WHAT TO WORK ON — Your answer must consist of one number: how many lines in the records contain "https".

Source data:

┌────────

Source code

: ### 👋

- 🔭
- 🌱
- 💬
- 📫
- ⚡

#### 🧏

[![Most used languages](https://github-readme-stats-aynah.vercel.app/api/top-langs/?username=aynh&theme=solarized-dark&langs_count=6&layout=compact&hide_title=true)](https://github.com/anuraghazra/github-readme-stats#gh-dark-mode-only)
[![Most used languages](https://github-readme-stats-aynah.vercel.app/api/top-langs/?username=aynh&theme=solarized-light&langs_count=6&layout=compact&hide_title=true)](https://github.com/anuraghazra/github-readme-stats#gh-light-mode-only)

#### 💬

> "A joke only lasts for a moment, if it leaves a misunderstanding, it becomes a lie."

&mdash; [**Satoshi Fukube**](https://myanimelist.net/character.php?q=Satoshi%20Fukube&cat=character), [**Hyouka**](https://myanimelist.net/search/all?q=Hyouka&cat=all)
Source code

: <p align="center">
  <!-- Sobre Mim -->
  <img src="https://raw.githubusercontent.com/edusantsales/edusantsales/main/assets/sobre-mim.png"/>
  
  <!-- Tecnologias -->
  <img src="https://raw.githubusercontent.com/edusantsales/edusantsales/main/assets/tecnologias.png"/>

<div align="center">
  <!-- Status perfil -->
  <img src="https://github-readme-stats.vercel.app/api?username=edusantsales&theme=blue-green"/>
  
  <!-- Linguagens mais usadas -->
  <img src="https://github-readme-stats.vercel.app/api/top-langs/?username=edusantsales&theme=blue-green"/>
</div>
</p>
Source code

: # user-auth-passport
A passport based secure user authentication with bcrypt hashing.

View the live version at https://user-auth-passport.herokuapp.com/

└────────

REPLY TO THE TASK — 8